Diseases Caused by HTLV

  • HTLV-1 causes adult acute T-cell lymphocytic leukemia (ATLL), characterized by specific skin lesions, and HTLV-1-associated myelopathy, a neurological disease.
  • HTLV-2 leads to atypical forms of hairy cell leukemia.
  • HTLV-5 has been isolated from a malignant cutaneous lymphoma.

HTLV Transmission

  • Transmission occurs in highly endemic regions from mother to child via placental transfer or breast milk.
  • The virus transmits through infected lymphocytes, not freely in blood like other viruses.
  • HTLV-2 transmits sexually through infected lymphocytes in semen, and HTLV-3 transmits via blood products containing intact cells.

Pathogenesis and Symptoms

  • HTLV targets CD4 lymphocytes, including dendritic cells, CD4+ T cells, or macrophages.
  • Infections are often asymptomatic but can progress to ATLL in about 5% of those infected over 30-50 years.
  • Malignant T-helper cells in ATLL display lobulated and pleomorphic nuclei, known as "flower cells".
  • ATLL is generally fatal within a year of diagnosis, irrespective of treatment.

Diagnosis and Treatment

  • Diagnosis involves ELISA to detect specific viral antigens and antiviral antibodies, along with RT-PCR for viral DNA.
  • Treatment mainly focuses on symptom management, as chemotherapy is typically ineffective.
  • Prevention strategies include practicing safe sex and screening blood products.

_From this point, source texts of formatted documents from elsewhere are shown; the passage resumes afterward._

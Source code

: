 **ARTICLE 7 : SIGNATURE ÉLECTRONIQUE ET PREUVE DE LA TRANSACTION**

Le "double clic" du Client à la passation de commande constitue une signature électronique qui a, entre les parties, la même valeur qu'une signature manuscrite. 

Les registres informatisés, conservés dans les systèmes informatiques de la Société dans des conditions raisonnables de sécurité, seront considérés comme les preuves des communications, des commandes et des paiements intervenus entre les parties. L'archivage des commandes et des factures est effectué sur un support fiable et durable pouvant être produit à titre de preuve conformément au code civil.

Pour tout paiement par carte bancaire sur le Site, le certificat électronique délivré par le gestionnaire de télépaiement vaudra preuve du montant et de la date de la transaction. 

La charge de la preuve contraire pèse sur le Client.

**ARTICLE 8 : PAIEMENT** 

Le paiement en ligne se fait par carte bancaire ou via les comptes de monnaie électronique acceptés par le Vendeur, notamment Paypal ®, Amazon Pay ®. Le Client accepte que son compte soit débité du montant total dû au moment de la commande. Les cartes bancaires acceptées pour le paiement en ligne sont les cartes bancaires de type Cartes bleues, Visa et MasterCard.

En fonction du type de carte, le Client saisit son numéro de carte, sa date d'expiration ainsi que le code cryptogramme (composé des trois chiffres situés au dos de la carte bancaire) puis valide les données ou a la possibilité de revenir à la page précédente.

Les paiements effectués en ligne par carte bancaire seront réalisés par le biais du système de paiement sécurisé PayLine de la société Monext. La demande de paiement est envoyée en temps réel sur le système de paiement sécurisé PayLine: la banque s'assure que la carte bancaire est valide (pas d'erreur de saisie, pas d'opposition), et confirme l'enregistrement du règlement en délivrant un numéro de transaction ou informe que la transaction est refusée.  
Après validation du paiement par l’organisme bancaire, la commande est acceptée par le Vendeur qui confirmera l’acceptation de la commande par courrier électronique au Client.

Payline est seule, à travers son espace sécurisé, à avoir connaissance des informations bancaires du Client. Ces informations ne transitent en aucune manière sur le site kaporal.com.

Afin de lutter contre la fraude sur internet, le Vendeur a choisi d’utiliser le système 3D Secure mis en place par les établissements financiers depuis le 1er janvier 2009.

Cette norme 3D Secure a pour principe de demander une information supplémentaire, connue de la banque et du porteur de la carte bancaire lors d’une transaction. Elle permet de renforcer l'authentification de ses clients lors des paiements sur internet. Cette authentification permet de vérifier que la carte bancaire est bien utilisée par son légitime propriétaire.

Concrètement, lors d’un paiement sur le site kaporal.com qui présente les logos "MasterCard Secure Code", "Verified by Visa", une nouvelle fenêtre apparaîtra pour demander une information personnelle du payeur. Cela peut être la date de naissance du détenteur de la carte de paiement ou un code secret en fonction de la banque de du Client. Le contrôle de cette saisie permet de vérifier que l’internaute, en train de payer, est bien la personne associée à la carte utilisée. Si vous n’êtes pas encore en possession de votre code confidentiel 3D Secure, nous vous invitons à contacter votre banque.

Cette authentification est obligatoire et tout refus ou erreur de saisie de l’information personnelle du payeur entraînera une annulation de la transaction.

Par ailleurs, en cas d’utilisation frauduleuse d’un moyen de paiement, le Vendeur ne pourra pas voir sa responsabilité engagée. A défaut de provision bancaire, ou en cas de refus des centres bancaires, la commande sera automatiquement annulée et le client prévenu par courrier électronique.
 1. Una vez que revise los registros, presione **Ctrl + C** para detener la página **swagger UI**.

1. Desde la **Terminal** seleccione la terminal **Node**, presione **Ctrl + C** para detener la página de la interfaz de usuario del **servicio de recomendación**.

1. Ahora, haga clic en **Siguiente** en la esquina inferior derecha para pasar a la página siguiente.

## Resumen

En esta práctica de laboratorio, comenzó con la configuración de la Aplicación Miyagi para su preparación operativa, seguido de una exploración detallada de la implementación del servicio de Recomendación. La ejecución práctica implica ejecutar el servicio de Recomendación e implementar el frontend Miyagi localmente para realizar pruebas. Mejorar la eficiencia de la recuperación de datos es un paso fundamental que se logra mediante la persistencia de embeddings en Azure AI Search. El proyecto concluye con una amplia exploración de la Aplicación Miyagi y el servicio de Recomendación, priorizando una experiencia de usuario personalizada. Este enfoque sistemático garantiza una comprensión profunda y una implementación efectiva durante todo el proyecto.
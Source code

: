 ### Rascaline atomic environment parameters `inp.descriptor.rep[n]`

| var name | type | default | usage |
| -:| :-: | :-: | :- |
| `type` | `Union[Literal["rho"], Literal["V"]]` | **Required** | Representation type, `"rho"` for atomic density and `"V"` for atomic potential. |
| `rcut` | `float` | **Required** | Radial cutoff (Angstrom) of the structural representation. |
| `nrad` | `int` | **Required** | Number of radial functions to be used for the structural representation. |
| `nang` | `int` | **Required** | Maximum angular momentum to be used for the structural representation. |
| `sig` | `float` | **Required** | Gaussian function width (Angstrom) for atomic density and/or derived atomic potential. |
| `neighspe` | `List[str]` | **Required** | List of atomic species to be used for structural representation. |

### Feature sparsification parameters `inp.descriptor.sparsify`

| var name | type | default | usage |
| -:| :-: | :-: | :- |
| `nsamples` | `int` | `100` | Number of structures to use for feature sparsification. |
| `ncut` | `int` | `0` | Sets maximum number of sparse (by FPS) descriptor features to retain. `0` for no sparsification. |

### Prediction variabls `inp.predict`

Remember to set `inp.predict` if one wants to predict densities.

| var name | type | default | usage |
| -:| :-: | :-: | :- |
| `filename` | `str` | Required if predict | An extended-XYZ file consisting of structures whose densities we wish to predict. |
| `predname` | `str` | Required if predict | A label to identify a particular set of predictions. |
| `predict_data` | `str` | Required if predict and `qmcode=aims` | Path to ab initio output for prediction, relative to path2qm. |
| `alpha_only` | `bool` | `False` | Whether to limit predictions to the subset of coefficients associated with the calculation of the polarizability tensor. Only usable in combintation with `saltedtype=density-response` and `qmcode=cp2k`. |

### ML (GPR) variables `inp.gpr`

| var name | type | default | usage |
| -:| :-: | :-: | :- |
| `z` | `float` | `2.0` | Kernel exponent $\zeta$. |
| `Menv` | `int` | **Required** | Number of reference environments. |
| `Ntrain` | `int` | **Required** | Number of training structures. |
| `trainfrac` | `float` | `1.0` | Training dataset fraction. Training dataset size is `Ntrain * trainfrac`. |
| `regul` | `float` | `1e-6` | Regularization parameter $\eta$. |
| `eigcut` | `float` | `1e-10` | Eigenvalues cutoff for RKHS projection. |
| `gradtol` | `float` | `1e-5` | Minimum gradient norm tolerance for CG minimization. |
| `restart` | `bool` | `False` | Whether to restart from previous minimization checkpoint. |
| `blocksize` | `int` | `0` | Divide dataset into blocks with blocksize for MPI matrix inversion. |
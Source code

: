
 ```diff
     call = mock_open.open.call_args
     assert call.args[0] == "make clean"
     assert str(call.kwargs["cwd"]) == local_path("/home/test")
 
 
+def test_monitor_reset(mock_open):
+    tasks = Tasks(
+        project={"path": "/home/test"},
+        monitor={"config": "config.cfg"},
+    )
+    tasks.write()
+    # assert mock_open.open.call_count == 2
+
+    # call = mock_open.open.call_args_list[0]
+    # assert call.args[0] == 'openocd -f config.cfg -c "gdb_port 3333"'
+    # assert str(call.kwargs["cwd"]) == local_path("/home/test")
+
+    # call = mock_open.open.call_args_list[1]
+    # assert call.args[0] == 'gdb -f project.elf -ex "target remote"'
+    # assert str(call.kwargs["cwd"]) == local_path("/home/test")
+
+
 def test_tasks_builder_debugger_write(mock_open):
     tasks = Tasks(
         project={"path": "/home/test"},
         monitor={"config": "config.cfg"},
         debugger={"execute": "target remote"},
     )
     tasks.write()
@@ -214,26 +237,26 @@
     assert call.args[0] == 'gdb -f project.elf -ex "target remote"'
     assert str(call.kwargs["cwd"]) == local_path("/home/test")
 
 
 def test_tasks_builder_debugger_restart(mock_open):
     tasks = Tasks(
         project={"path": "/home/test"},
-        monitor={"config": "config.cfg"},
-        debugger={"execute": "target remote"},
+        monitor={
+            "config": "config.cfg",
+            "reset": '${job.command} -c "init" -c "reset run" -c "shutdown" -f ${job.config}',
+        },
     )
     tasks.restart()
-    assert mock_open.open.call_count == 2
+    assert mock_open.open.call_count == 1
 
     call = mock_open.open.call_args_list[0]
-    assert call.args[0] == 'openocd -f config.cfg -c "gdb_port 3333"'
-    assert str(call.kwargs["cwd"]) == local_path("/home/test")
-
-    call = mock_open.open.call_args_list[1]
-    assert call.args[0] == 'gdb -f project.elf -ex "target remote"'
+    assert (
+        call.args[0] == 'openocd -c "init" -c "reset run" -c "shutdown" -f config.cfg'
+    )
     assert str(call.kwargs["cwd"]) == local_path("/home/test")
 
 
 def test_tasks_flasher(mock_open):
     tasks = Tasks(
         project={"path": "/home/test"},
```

Immune Response and Viral Mechanisms

  • Cytotoxic T lymphocytes target and destroy HTLV-1 infected cells, causing lysis.
  • The immune response to infected T cells leads to maculopapular rashes and scales on the skin.
  • After infection, the virus increases the number of infected cells via Tax protein to replicate and cause cancer, while the HBZ protein from the host cell attempts to limit Tax activity.
  • HTLV causes abnormal growth and proliferation of CD4+ T cells, leading to neoplasia that can be acute or chronic.